Introduction

The University of Glasgow has a history of providing research data management (RDM) support, with a fuller service established in 2012. We provide training and advice to help researchers draw up robust, costed RDM plans. In addition, as part of our suite of repositories that encompass publications, theses and impact, we maintain a data registry and repository to store and publish details about data sets created by researchers.

However, limited work has been undertaken to actively preserve other classes of digital records, e.g. corporate records and digital archives deposited with Glasgow University Archive Service. University staff recognized that this issue needed to be addressed to safeguard long-term access to key records, as they underpin business continuity and legal compliance.

A group of staff from Information Services, in particular from Research Information Management, were therefore tasked with investigating digital preservation approaches and solutions. The decision was taken to participate in a digital preservation service pilot project which had been set up by Jisc, a membership organization providing digital solutions and advice for UK education and research, as this represented an opportunity to learn more about implementing digital preservation while contributing to wider sector development. Project team members also investigated what good practice for digital preservation comprises, talked to people already carrying out digital preservation activities to learn from their practical experience, and explored current practice within the University for managing records.

Jisc Open Research Hub

Jisc launched a Research Data Shared Service (RDSS) pilot project in January 2016. The project’s intended outcome was to develop a hosted, subscription-based, management service offering a data repository, digital preservation functions and integrated management and reporting, principally for preserving research data, but also open to other types of records. At the time of writing, three years later, Jisc is testing the first version of its new service, Open Research Hub, with the pilot group before a full launch later in 2019. More information about the pilot can be found on Jisc’s RDSS project webpage.

Pilot participants were asked to test two digital preservation tools, Archivematica and Preservica, investigate integrations with existing software in their institution, and share feedback with Jisc and other participants to help define service requirements and shape the development of the final product.

As the University of Glasgow already had an established RDM service, we joined the Jisc shared service pilot project in August 2017 to investigate the preservation of digital corporate and archival records. The University’s Digital Preservation Policy and draft list of digital preservation requirements provided a framework for our activities. A new member of staff was appointed in January 2018 to help deliver the pilot project.

We tested the preservation tools with a variety of document types and shared our findings with the other pilot institutions via the project discussion board. We discovered that the two preservation tools are quite different in the way they work and the user requirements they seek to meet. Archivematica is primarily a preservation tool. It carries out preservation actions on uploaded material and creates archival-standard packages ready for storage and ongoing management in a separate system of the user’s choice. The user can view details of each step in the process and create customized workflows. Preservica provides a full digital management system, offering ongoing storage and management of preserved material, granulated user access and reporting tools in addition to its preservation functions. Working with these two tools prompted us to consider what systems and tools the University already has for managing digital records, how we would transfer records securely between existing document management systems and a preservation tool, and, in particular, the level of automation or staff intervention which would be desirable. Consequently, we have been able to incorporate these issues into our recommendations for a digital preservation programme for our institution.

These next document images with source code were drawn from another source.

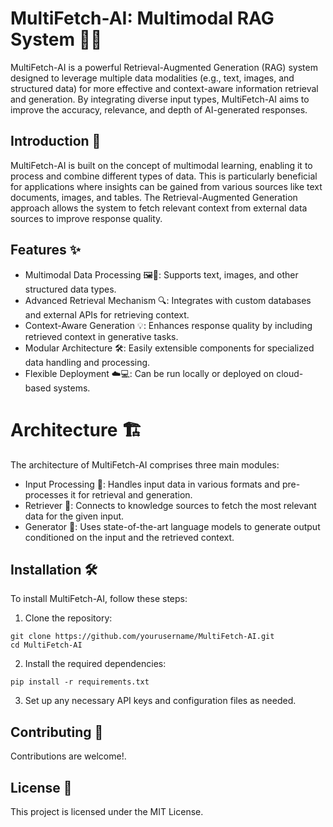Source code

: # MultiFetch-AI: Multimodal RAG System 🚀🤖
MultiFetch-AI is a powerful Retrieval-Augmented Generation (RAG) system designed to leverage multiple data modalities (e.g., text, images, and structured data) for more effective and context-aware information retrieval and generation. By integrating diverse input types, MultiFetch-AI aims to improve the accuracy, relevance, and depth of AI-generated responses.

## Introduction 🌟
MultiFetch-AI is built on the concept of multimodal learning, enabling it to process and combine different types of data. This is particularly beneficial for applications where insights can be gained from various sources like text documents, images, and tables. The Retrieval-Augmented Generation approach allows the system to fetch relevant context from external data sources to improve response quality.

## Features ✨
- Multimodal Data Processing 🖼️📄: Supports text, images, and other structured data types.
- Advanced Retrieval Mechanism 🔍: Integrates with custom databases and external APIs for retrieving context.
- Context-Aware Generation 💡: Enhances response quality by including retrieved context in generative tasks.
- Modular Architecture 🛠️: Easily extensible components for specialized data handling and processing.
- Flexible Deployment ☁️💻: Can be run locally or deployed on cloud-based systems.

# Architecture 🏗️
The architecture of MultiFetch-AI comprises three main modules:

- Input Processing 📝: Handles input data in various formats and pre-processes it for retrieval and generation.
- Retriever 🔄: Connects to knowledge sources to fetch the most relevant data for the given input.
- Generator 🧠: Uses state-of-the-art language models to generate output conditioned on the input and the retrieved context.

## Installation 🛠️
To install MultiFetch-AI, follow these steps:

1. Clone the repository:
```
git clone https://github.com/yourusername/MultiFetch-AI.git
cd MultiFetch-AI
```

2. Install the required dependencies:
```
pip install -r requirements.txt
```

3. Set up any necessary API keys and configuration files as needed.

## Contributing 🤝
Contributions are welcome!.

## License 📄
This project is licensed under the MIT License.

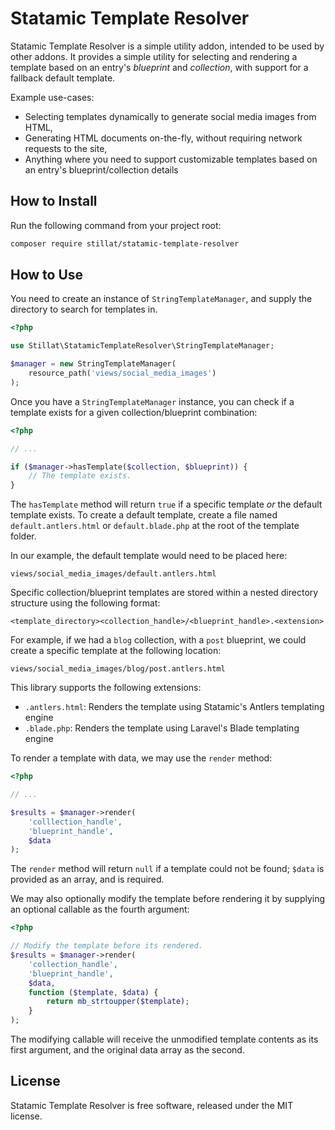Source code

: # Statamic Template Resolver

Statamic Template Resolver is a simple utility addon, intended to be used by other addons. It provides a simple utility for selecting and rendering a template based on an entry's *blueprint* and *collection*, with support for a fallback default template.

Example use-cases:

* Selecting templates dynamically to generate social media images from HTML,
* Generating HTML documents on-the-fly, without requiring network requests to the site,
* Anything where you need to support customizable templates based on an entry's blueprint/collection details

## How to Install

Run the following command from your project root:

``` bash
composer require stillat/statamic-template-resolver
```

## How to Use

You need to create an instance of `StringTemplateManager`, and supply the directory to search for templates in.

```php
<?php

use Stillat\StatamicTemplateResolver\StringTemplateManager;

$manager = new StringTemplateManager(
    resource_path('views/social_media_images')
);
```

Once you have a `StringTemplateManager` instance, you can check if a template exists for a given collection/blueprint combination:

```php
<?php

// ...

if ($manager->hasTemplate($collection, $blueprint)) {
    // The template exists.
}

```

The `hasTemplate` method will return `true` if a specific template *or* the default template exists. To create a default template, create a file named `default.antlers.html` or `default.blade.php` at the root of the template folder.

In our example, the default template would need to be placed here:

```
views/social_media_images/default.antlers.html
```

Specific collection/blueprint templates are stored within a nested directory structure using the following format:

```
<template_directory><collection_handle>/<blueprint_handle>.<extension>
```

For example, if we had a `blog` collection, with a `post` blueprint, we could create a specific template at the following location:

```
views/social_media_images/blog/post.antlers.html
```

This library supports the following extensions:

* `.antlers.html`: Renders the template using Statamic's Antlers templating engine
* `.blade.php`: Renders the template using Laravel's Blade templating engine

To render a template with data, we may use the `render` method:

```php
<?php

// ...

$results = $manager->render(
    'colllection_handle',
    'blueprint_handle',
    $data
);

```

The `render` method will return `null` if a template could not be found; `$data` is provided as an array, and is required.

We may also optionally modify the template before rendering it by supplying an optional callable as the fourth argument:

```php
<?php

// Modify the template before its rendered.
$results = $manager->render(
    'collection_handle',
    'blueprint_handle',
    $data,
    function ($template, $data) {
        return mb_strtoupper($template);
    }
);

```

The modifying callable will receive the unmodified template contents as its first argument, and the original data array as the second.

## License

Statamic Template Resolver is free software, released under the MIT license.
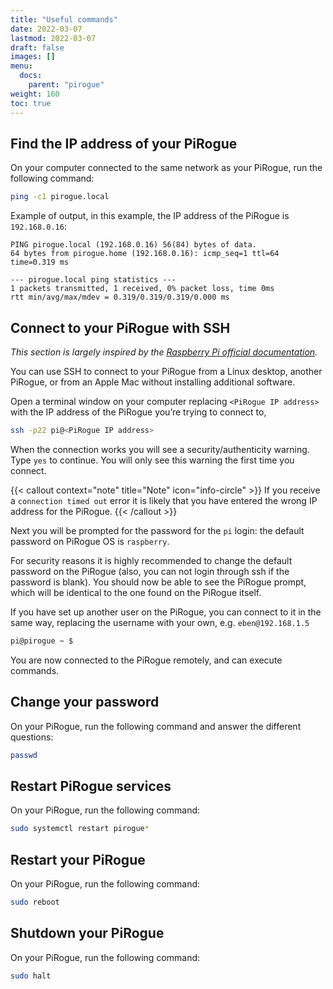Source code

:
 ```yaml
---
title: "Useful commands"
date: 2022-03-07
lastmod: 2022-03-07
draft: false
images: []
menu:
  docs:
    parent: "pirogue"
weight: 160
toc: true
---
```


## Find the IP address of your PiRogue
On your computer connected to the same network as your PiRogue, run the following command:

```bash
ping -c1 pirogue.local
```

Example of output, in this example, the IP address of the PiRogue is `192.168.0.16`:
```text
PING pirogue.local (192.168.0.16) 56(84) bytes of data.
64 bytes from pirogue.home (192.168.0.16): icmp_seq=1 ttl=64 time=0.319 ms

--- pirogue.local ping statistics ---
1 packets transmitted, 1 received, 0% packet loss, time 0ms
rtt min/avg/max/mdev = 0.319/0.319/0.319/0.000 ms
```

## Connect to your PiRogue with SSH
*This section is largely inspired by the [Raspberry Pi official documentation](https://www.raspberrypi.com/documentation/computers/remote-access.html).*

You can use SSH to connect to your PiRogue from a Linux desktop, another PiRogue, or from an Apple Mac without installing additional software.

Open a terminal window on your computer replacing `<PiRogue IP address>` with the IP address of the PiRogue you’re trying to connect to,

```bash
ssh -p22 pi@<PiRogue IP address>
```

When the connection works you will see a security/authenticity warning. Type `yes` to continue. You will only see this warning the first time you connect.

{{< callout context="note" title="Note" icon="info-circle" >}}
If you receive a `connection timed out` error it is likely that you have entered the wrong IP address for the PiRogue. 
{{< /callout >}}

Next you will be prompted for the password for the `pi` login: the default password on PiRogue OS is `raspberry`.

For security reasons it is highly recommended to change the default password on the PiRogue (also, you can not login through ssh if the password is blank). You should now be able to see the PiRogue prompt, which will be identical to the one found on the PiRogue itself.

If you have set up another user on the PiRogue, you can connect to it in the same way, replacing the username with your own, e.g. `eben@192.168.1.5`

```bash
pi@pirogue ~ $
```

You are now connected to the PiRogue remotely, and can execute commands.


## Change your password
On your PiRogue, run the following command and answer the different questions:

```bash
passwd
```

## Restart PiRogue services
On your PiRogue, run the following command:

```bash
sudo systemctl restart pirogue*
```

## Restart your PiRogue
On your PiRogue, run the following command:

```bash
sudo reboot
```

## Shutdown your PiRogue
On your PiRogue, run the following command:

```bash
sudo halt
```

Key activities and learning

In addition to testing and evaluating the preservation tools, project team members undertook a number of other activities to gain an insight into the University’s requirements, understand ways to get a digital preservation programme up and running, and develop insight into good practice.

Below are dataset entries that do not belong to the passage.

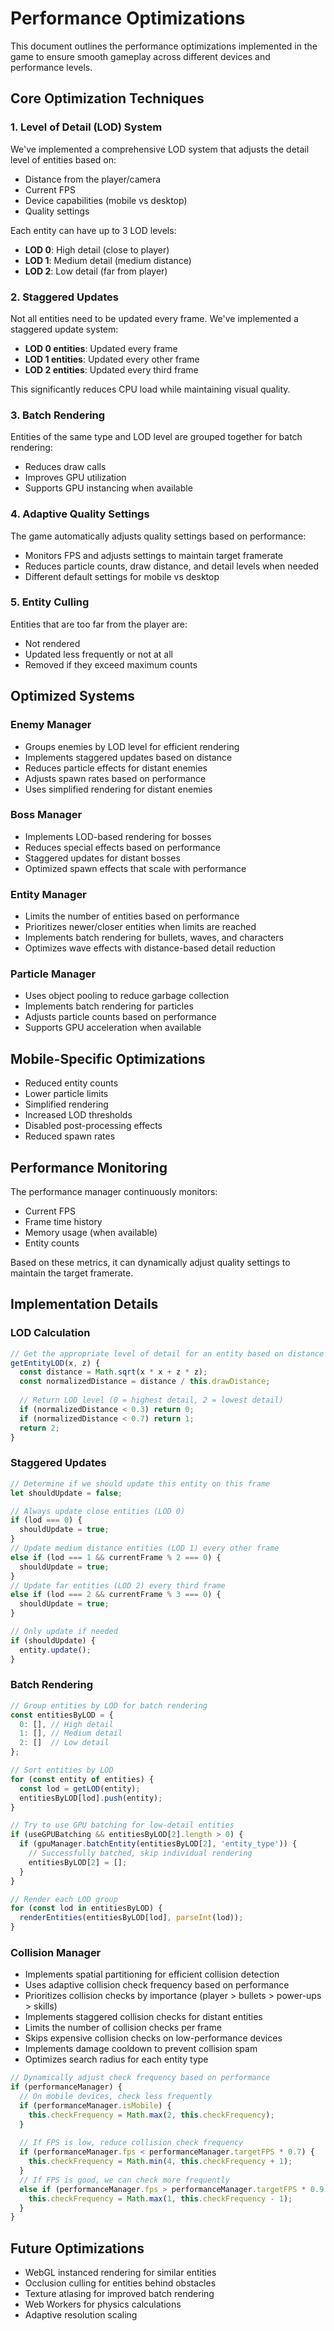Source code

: # Performance Optimizations

This document outlines the performance optimizations implemented in the game to ensure smooth gameplay across different devices and performance levels.

## Core Optimization Techniques

### 1. Level of Detail (LOD) System

We've implemented a comprehensive LOD system that adjusts the detail level of entities based on:
- Distance from the player/camera
- Current FPS
- Device capabilities (mobile vs desktop)
- Quality settings

Each entity can have up to 3 LOD levels:
- **LOD 0**: High detail (close to player)
- **LOD 1**: Medium detail (medium distance)
- **LOD 2**: Low detail (far from player)

### 2. Staggered Updates

Not all entities need to be updated every frame. We've implemented a staggered update system:
- **LOD 0 entities**: Updated every frame
- **LOD 1 entities**: Updated every other frame
- **LOD 2 entities**: Updated every third frame

This significantly reduces CPU load while maintaining visual quality.

### 3. Batch Rendering

Entities of the same type and LOD level are grouped together for batch rendering:
- Reduces draw calls
- Improves GPU utilization
- Supports GPU instancing when available

### 4. Adaptive Quality Settings

The game automatically adjusts quality settings based on performance:
- Monitors FPS and adjusts settings to maintain target framerate
- Reduces particle counts, draw distance, and detail levels when needed
- Different default settings for mobile vs desktop

### 5. Entity Culling

Entities that are too far from the player are:
- Not rendered
- Updated less frequently or not at all
- Removed if they exceed maximum counts

## Optimized Systems

### Enemy Manager

- Groups enemies by LOD level for efficient rendering
- Implements staggered updates based on distance
- Reduces particle effects for distant enemies
- Adjusts spawn rates based on performance
- Uses simplified rendering for distant enemies

### Boss Manager

- Implements LOD-based rendering for bosses
- Reduces special effects based on performance
- Staggered updates for distant bosses
- Optimized spawn effects that scale with performance

### Entity Manager

- Limits the number of entities based on performance
- Prioritizes newer/closer entities when limits are reached
- Implements batch rendering for bullets, waves, and characters
- Optimizes wave effects with distance-based detail reduction

### Particle Manager

- Uses object pooling to reduce garbage collection
- Implements batch rendering for particles
- Adjusts particle counts based on performance
- Supports GPU acceleration when available

## Mobile-Specific Optimizations

- Reduced entity counts
- Lower particle limits
- Simplified rendering
- Increased LOD thresholds
- Disabled post-processing effects
- Reduced spawn rates

## Performance Monitoring

The performance manager continuously monitors:
- Current FPS
- Frame time history
- Memory usage (when available)
- Entity counts

Based on these metrics, it can dynamically adjust quality settings to maintain the target framerate.

## Implementation Details

### LOD Calculation

```javascript
// Get the appropriate level of detail for an entity based on distance
getEntityLOD(x, z) {
  const distance = Math.sqrt(x * x + z * z);
  const normalizedDistance = distance / this.drawDistance;
  
  // Return LOD level (0 = highest detail, 2 = lowest detail)
  if (normalizedDistance < 0.3) return 0;
  if (normalizedDistance < 0.7) return 1;
  return 2;
}
```

### Staggered Updates

```javascript
// Determine if we should update this entity on this frame
let shouldUpdate = false;

// Always update close entities (LOD 0)
if (lod === 0) {
  shouldUpdate = true;
}
// Update medium distance entities (LOD 1) every other frame
else if (lod === 1 && currentFrame % 2 === 0) {
  shouldUpdate = true;
}
// Update far entities (LOD 2) every third frame
else if (lod === 2 && currentFrame % 3 === 0) {
  shouldUpdate = true;
}

// Only update if needed
if (shouldUpdate) {
  entity.update();
}
```

### Batch Rendering

```javascript
// Group entities by LOD for batch rendering
const entitiesByLOD = {
  0: [], // High detail
  1: [], // Medium detail
  2: []  // Low detail
};

// Sort entities by LOD
for (const entity of entities) {
  const lod = getLOD(entity);
  entitiesByLOD[lod].push(entity);
}

// Try to use GPU batching for low-detail entities
if (useGPUBatching && entitiesByLOD[2].length > 0) {
  if (gpuManager.batchEntity(entitiesByLOD[2], 'entity_type')) {
    // Successfully batched, skip individual rendering
    entitiesByLOD[2] = [];
  }
}

// Render each LOD group
for (const lod in entitiesByLOD) {
  renderEntities(entitiesByLOD[lod], parseInt(lod));
}
```

### Collision Manager

- Implements spatial partitioning for efficient collision detection
- Uses adaptive collision check frequency based on performance
- Prioritizes collision checks by importance (player > bullets > power-ups > skills)
- Implements staggered collision checks for distant entities
- Limits the number of collision checks per frame
- Skips expensive collision checks on low-performance devices
- Implements damage cooldown to prevent collision spam
- Optimizes search radius for each entity type

```javascript
// Dynamically adjust check frequency based on performance
if (performanceManager) {
  // On mobile devices, check less frequently
  if (performanceManager.isMobile) {
    this.checkFrequency = Math.max(2, this.checkFrequency);
  }
  
  // If FPS is low, reduce collision check frequency
  if (performanceManager.fps < performanceManager.targetFPS * 0.7) {
    this.checkFrequency = Math.min(4, this.checkFrequency + 1);
  } 
  // If FPS is good, we can check more frequently
  else if (performanceManager.fps > performanceManager.targetFPS * 0.9 && this.checkFrequency > 1) {
    this.checkFrequency = Math.max(1, this.checkFrequency - 1);
  }
}
```

## Future Optimizations

- WebGL instanced rendering for similar entities
- Occlusion culling for entities behind obstacles
- Texture atlasing for improved batch rendering
- Web Workers for physics calculations
- Adaptive resolution scaling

Understanding the University’s requirements

A number of key questions about aspects of the preservation process emerged for the project team as a result of the Jisc project:

  • At what point in a digital object’s life cycle do preservation actions need to be applied to ensure that it remains accessible?
  • What is the best way to manage metadata?
  • How do we integrate preservation activities into existing University systems and workflows?
  • How do we ensure the terminology is comprehensible to all users?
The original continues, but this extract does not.